- [Exercise brief]:
Retype each line below precisely and omit all images.

(Items from a data source)
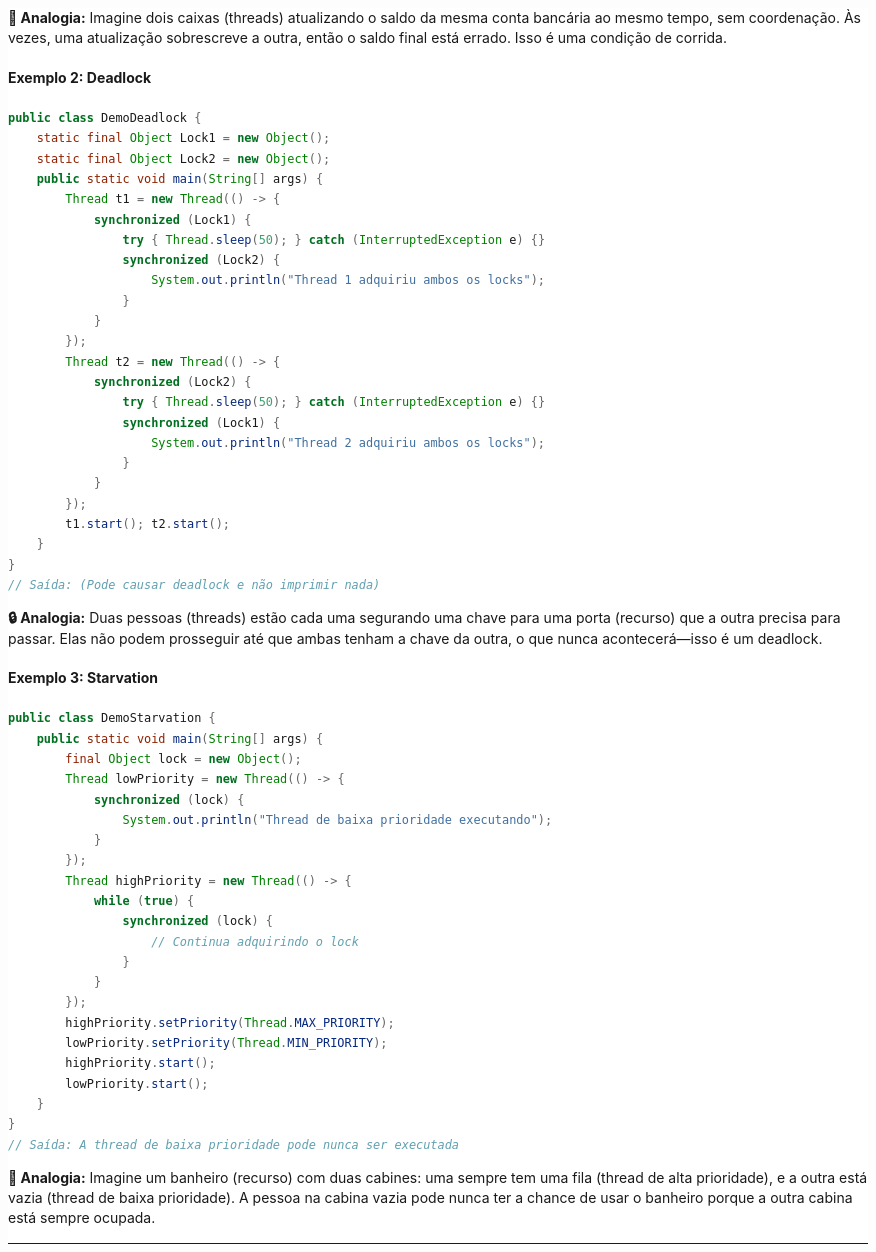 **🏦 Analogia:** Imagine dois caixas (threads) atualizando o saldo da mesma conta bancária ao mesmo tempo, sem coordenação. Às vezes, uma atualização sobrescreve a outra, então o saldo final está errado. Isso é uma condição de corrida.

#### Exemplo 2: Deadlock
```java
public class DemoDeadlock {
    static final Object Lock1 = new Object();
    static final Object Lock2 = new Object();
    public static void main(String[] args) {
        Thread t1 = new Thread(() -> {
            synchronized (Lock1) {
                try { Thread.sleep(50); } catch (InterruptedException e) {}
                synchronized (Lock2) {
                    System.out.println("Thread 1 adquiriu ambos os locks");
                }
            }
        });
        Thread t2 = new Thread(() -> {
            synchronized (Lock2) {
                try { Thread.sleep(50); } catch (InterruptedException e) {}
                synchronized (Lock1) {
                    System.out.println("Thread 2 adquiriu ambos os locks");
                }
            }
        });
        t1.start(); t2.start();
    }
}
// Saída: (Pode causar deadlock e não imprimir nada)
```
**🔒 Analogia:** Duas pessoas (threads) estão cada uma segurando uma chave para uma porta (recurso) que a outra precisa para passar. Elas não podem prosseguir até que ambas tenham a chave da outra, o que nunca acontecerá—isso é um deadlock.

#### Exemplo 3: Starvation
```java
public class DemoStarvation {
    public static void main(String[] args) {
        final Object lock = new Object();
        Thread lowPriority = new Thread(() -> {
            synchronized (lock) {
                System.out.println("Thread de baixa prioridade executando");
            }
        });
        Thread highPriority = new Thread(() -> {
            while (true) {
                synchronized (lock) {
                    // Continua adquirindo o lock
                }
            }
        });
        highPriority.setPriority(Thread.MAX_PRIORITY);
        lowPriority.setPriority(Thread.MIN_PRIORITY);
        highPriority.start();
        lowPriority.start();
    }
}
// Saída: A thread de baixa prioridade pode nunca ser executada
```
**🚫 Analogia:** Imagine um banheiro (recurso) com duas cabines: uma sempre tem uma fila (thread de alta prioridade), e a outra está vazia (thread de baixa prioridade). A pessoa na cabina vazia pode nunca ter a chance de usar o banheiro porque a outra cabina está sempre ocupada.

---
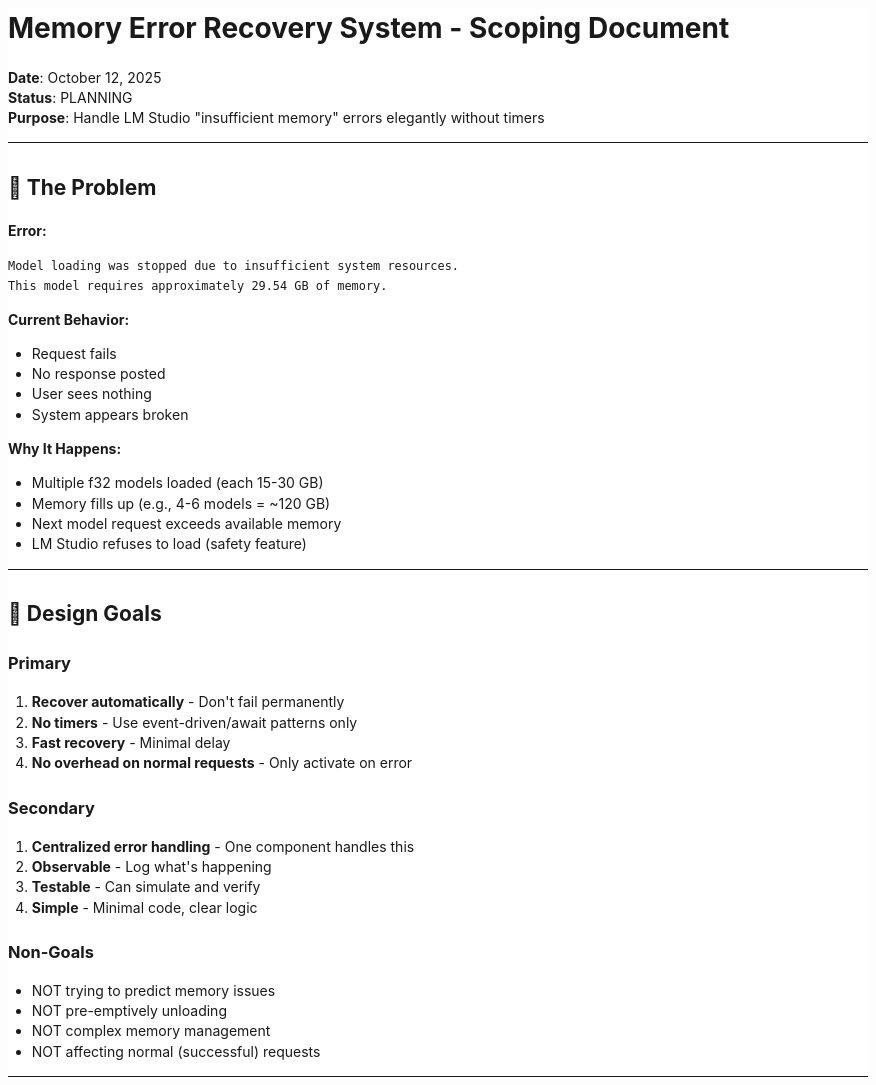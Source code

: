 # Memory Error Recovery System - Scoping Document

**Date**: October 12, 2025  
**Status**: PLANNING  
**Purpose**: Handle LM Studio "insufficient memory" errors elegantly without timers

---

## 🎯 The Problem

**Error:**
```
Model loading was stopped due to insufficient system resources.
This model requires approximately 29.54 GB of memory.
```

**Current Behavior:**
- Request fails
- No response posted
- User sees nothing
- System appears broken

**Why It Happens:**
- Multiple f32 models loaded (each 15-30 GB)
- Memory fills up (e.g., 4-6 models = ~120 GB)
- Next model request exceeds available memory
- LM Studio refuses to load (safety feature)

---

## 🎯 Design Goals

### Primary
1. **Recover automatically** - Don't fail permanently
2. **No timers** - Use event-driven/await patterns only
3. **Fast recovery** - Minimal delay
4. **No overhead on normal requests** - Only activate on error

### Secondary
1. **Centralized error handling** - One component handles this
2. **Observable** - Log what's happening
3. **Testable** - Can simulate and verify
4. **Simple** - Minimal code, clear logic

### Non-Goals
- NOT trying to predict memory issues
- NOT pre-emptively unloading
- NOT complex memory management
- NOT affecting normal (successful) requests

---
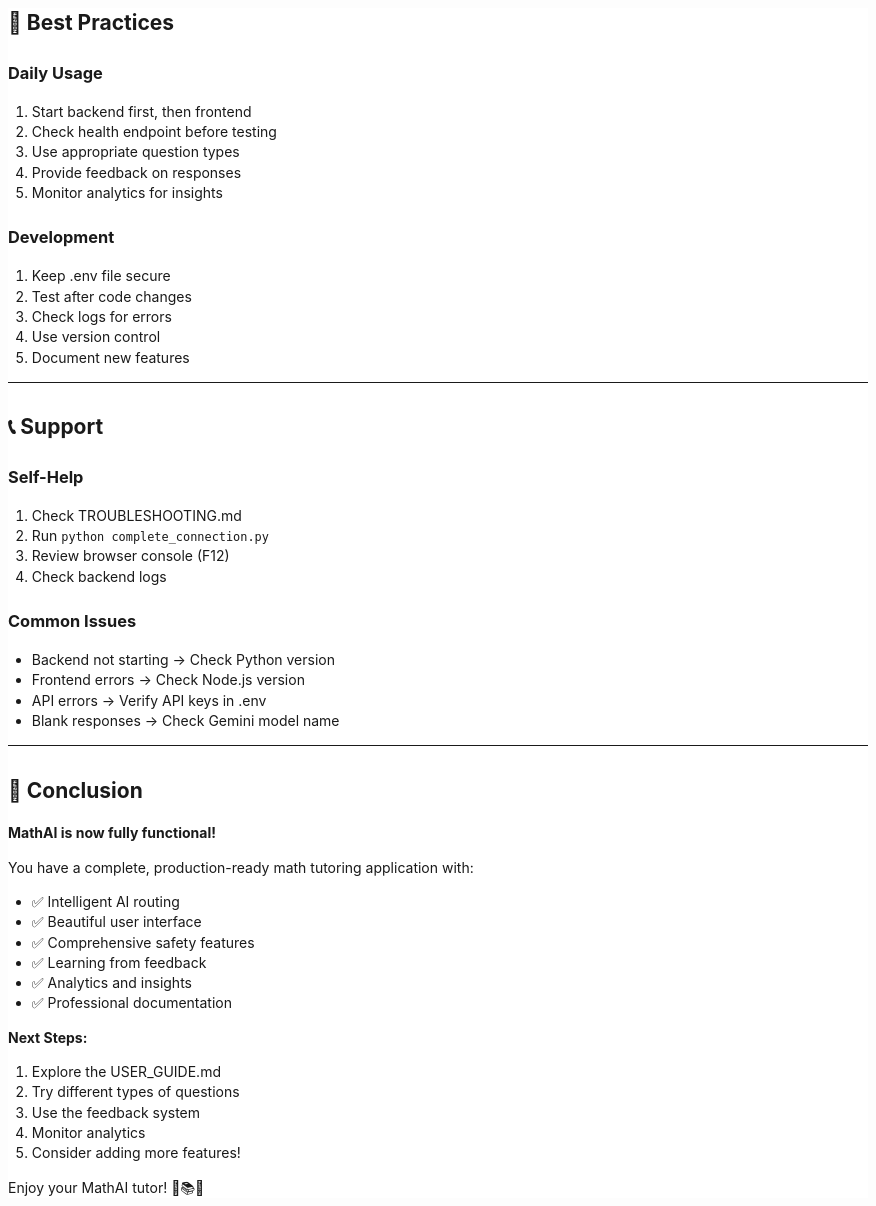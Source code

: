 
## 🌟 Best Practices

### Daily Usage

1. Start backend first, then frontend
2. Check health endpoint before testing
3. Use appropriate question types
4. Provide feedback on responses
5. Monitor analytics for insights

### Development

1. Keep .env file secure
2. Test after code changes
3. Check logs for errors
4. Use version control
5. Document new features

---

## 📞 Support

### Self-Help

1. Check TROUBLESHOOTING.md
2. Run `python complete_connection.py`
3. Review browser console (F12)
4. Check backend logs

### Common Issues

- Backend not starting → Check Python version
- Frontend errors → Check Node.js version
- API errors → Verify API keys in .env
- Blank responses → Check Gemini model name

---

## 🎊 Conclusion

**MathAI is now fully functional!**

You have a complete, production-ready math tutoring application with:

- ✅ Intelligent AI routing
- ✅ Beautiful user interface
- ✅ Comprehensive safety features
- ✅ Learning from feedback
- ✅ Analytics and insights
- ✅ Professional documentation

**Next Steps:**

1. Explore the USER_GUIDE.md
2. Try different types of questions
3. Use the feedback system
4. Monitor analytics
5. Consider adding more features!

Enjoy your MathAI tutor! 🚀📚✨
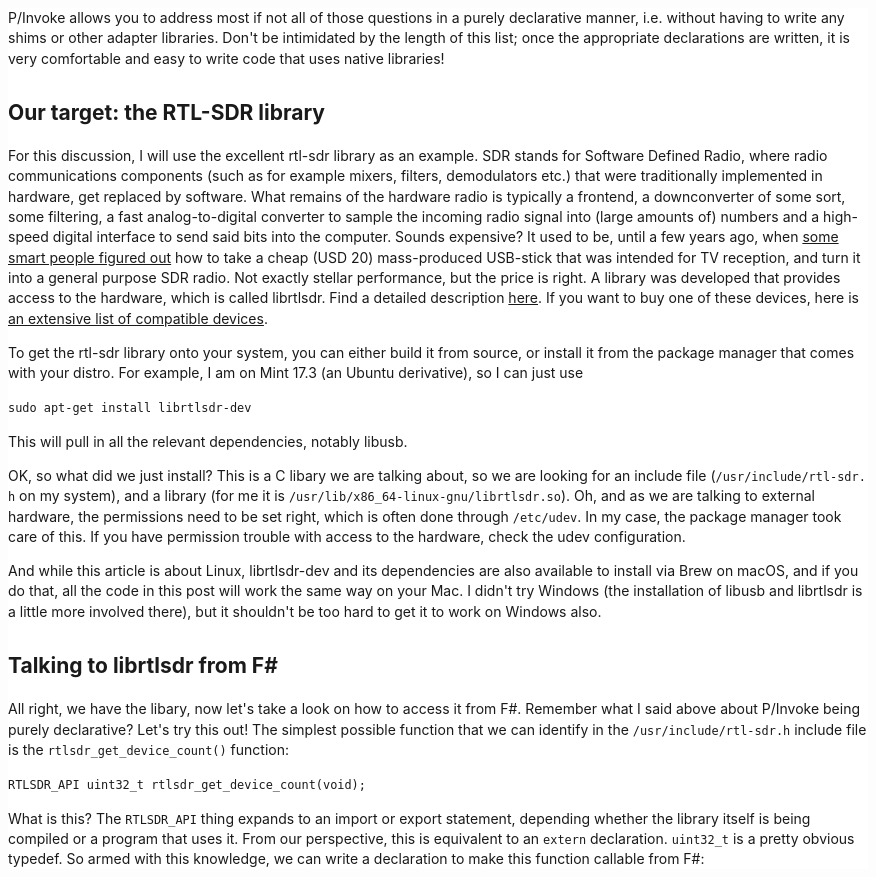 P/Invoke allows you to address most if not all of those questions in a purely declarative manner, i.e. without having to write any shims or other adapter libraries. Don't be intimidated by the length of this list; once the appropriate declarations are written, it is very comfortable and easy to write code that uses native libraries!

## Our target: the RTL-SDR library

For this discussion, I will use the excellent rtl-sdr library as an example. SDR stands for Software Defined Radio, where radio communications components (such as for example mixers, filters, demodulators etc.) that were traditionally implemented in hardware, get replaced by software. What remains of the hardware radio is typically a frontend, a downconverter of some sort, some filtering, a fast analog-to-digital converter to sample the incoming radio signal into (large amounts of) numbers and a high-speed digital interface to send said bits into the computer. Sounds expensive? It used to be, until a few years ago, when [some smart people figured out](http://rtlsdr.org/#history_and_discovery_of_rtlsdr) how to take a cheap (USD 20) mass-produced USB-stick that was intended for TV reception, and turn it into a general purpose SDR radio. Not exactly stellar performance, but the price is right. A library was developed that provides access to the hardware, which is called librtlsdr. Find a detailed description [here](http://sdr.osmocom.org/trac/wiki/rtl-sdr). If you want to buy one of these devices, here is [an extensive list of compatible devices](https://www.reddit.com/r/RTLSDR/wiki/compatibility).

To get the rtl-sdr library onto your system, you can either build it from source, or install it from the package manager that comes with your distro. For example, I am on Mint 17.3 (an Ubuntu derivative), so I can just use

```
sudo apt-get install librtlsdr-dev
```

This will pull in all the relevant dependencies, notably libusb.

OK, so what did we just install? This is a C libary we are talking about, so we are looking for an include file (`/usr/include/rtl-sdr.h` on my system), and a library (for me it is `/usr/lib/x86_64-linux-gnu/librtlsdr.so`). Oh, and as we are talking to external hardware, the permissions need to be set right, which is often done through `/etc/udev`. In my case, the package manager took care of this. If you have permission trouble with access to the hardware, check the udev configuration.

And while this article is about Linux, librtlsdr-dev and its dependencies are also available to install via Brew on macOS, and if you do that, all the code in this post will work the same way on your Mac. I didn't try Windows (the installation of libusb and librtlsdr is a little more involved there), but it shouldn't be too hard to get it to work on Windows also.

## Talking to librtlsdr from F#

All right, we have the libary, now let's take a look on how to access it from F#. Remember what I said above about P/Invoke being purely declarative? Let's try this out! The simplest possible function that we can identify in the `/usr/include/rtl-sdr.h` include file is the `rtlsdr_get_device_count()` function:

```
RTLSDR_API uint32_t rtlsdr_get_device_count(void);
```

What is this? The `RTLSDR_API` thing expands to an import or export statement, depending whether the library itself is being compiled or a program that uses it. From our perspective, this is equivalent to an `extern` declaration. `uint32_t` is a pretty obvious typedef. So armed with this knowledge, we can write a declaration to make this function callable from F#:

- [Answer for the task]:
 **🏦 Analogia:** Imagine dois caixas (threads) atualizando o saldo da mesma conta bancária ao mesmo tempo, sem coordenação. Às vezes, uma atualização sobrescreve a outra, então o saldo final está errado. Isso é uma condição de corrida.

#### Exemplo 2: Deadlock
```java
public class DemoDeadlock {
    static final Object Lock1 = new Object();
    static final Object Lock2 = new Object();
    public static void main(String[] args) {
        Thread t1 = new Thread(() -> {
            synchronized (Lock1) {
                try { Thread.sleep(50); } catch (InterruptedException e) {}
                synchronized (Lock2) {
                    System.out.println("Thread 1 adquiriu ambos os locks");
                }
            }
        });
        Thread t2 = new Thread(() -> {
            synchronized (Lock2) {
                try { Thread.sleep(50); } catch (InterruptedException e) {}
                synchronized (Lock1) {
                    System.out.println("Thread 2 adquiriu ambos os locks");
                }
            }
        });
        t1.start(); t2.start();
    }
}
// Saída: (Pode causar deadlock e não imprimir nada)
```
**🔒 Analogia:** Duas pessoas (threads) estão cada uma segurando uma chave para uma porta (recurso) que a outra precisa para passar. Elas não podem prosseguir até que ambas tenham a chave da outra, o que nunca acontecerá—isso é um deadlock.

#### Exemplo 3: Starvation
```java
public class DemoStarvation {
    public static void main(String[] args) {
        final Object lock = new Object();
        Thread lowPriority = new Thread(() -> {
            synchronized (lock) {
                System.out.println("Thread de baixa prioridade executando");
            }
        });
        Thread highPriority = new Thread(() -> {
            while (true) {
                synchronized (lock) {
                    // Continua adquirindo o lock
                }
            }
        });
        highPriority.setPriority(Thread.MAX_PRIORITY);
        lowPriority.setPriority(Thread.MIN_PRIORITY);
        highPriority.start();
        lowPriority.start();
    }
}
// Saída: A thread de baixa prioridade pode nunca ser executada
```
**🚫 Analogia:** Imagine um banheiro (recurso) com duas cabines: uma sempre tem uma fila (thread de alta prioridade), e a outra está vazia (thread de baixa prioridade). A pessoa na cabina vazia pode nunca ter a chance de usar o banheiro porque a outra cabina está sempre ocupada.

---
Source code

: # Memory Error Recovery System - Scoping Document

**Date**: October 12, 2025  
**Status**: PLANNING  
**Purpose**: Handle LM Studio "insufficient memory" errors elegantly without timers

---

## 🎯 The Problem

**Error:**
```
Model loading was stopped due to insufficient system resources.
This model requires approximately 29.54 GB of memory.
```

**Current Behavior:**
- Request fails
- No response posted
- User sees nothing
- System appears broken

**Why It Happens:**
- Multiple f32 models loaded (each 15-30 GB)
- Memory fills up (e.g., 4-6 models = ~120 GB)
- Next model request exceeds available memory
- LM Studio refuses to load (safety feature)

---

## 🎯 Design Goals

### Primary
1. **Recover automatically** - Don't fail permanently
2. **No timers** - Use event-driven/await patterns only
3. **Fast recovery** - Minimal delay
4. **No overhead on normal requests** - Only activate on error

### Secondary
1. **Centralized error handling** - One component handles this
2. **Observable** - Log what's happening
3. **Testable** - Can simulate and verify
4. **Simple** - Minimal code, clear logic

### Non-Goals
- NOT trying to predict memory issues
- NOT pre-emptively unloading
- NOT complex memory management
- NOT affecting normal (successful) requests

---
Source code

: 
## 🌟 Best Practices

### Daily Usage

1. Start backend first, then frontend
2. Check health endpoint before testing
3. Use appropriate question types
4. Provide feedback on responses
5. Monitor analytics for insights

### Development

1. Keep .env file secure
2. Test after code changes
3. Check logs for errors
4. Use version control
5. Document new features

---

## 📞 Support

### Self-Help

1. Check TROUBLESHOOTING.md
2. Run `python complete_connection.py`
3. Review browser console (F12)
4. Check backend logs

### Common Issues

- Backend not starting → Check Python version
- Frontend errors → Check Node.js version
- API errors → Verify API keys in .env
- Blank responses → Check Gemini model name

---

## 🎊 Conclusion

**MathAI is now fully functional!**

You have a complete, production-ready math tutoring application with:

- ✅ Intelligent AI routing
- ✅ Beautiful user interface
- ✅ Comprehensive safety features
- ✅ Learning from feedback
- ✅ Analytics and insights
- ✅ Professional documentation

**Next Steps:**

1. Explore the USER_GUIDE.md
2. Try different types of questions
3. Use the feedback system
4. Monitor analytics
5. Consider adding more features!

Enjoy your MathAI tutor! 🚀📚✨
 P/Invoke allows you to address most if not all of those questions in a purely declarative manner, i.e. without having to write any shims or other adapter libraries. Don't be intimidated by the length of this list; once the appropriate declarations are written, it is very comfortable and easy to write code that uses native libraries!

## Our target: the RTL-SDR library

For this discussion, I will use the excellent rtl-sdr library as an example. SDR stands for Software Defined Radio, where radio communications components (such as for example mixers, filters, demodulators etc.) that were traditionally implemented in hardware, get replaced by software. What remains of the hardware radio is typically a frontend, a downconverter of some sort, some filtering, a fast analog-to-digital converter to sample the incoming radio signal into (large amounts of) numbers and a high-speed digital interface to send said bits into the computer. Sounds expensive? It used to be, until a few years ago, when [some smart people figured out](http://rtlsdr.org/#history_and_discovery_of_rtlsdr) how to take a cheap (USD 20) mass-produced USB-stick that was intended for TV reception, and turn it into a general purpose SDR radio. Not exactly stellar performance, but the price is right. A library was developed that provides access to the hardware, which is called librtlsdr. Find a detailed description [here](http://sdr.osmocom.org/trac/wiki/rtl-sdr). If you want to buy one of these devices, here is [an extensive list of compatible devices](https://www.reddit.com/r/RTLSDR/wiki/compatibility).

To get the rtl-sdr library onto your system, you can either build it from source, or install it from the package manager that comes with your distro. For example, I am on Mint 17.3 (an Ubuntu derivative), so I can just use

```
sudo apt-get install librtlsdr-dev
```

This will pull in all the relevant dependencies, notably libusb.

OK, so what did we just install? This is a C libary we are talking about, so we are looking for an include file (`/usr/include/rtl-sdr.h` on my system), and a library (for me it is `/usr/lib/x86_64-linux-gnu/librtlsdr.so`). Oh, and as we are talking to external hardware, the permissions need to be set right, which is often done through `/etc/udev`. In my case, the package manager took care of this. If you have permission trouble with access to the hardware, check the udev configuration.

And while this article is about Linux, librtlsdr-dev and its dependencies are also available to install via Brew on macOS, and if you do that, all the code in this post will work the same way on your Mac. I didn't try Windows (the installation of libusb and librtlsdr is a little more involved there), but it shouldn't be too hard to get it to work on Windows also.

## Talking to librtlsdr from F#

All right, we have the libary, now let's take a look on how to access it from F#. Remember what I said above about P/Invoke being purely declarative? Let's try this out! The simplest possible function that we can identify in the `/usr/include/rtl-sdr.h` include file is the `rtlsdr_get_device_count()` function:

```
RTLSDR_API uint32_t rtlsdr_get_device_count(void);
```

What is this? The `RTLSDR_API` thing expands to an import or export statement, depending whether the library itself is being compiled or a program that uses it. From our perspective, this is equivalent to an `extern` declaration. `uint32_t` is a pretty obvious typedef. So armed with this knowledge, we can write a declaration to make this function callable from F#:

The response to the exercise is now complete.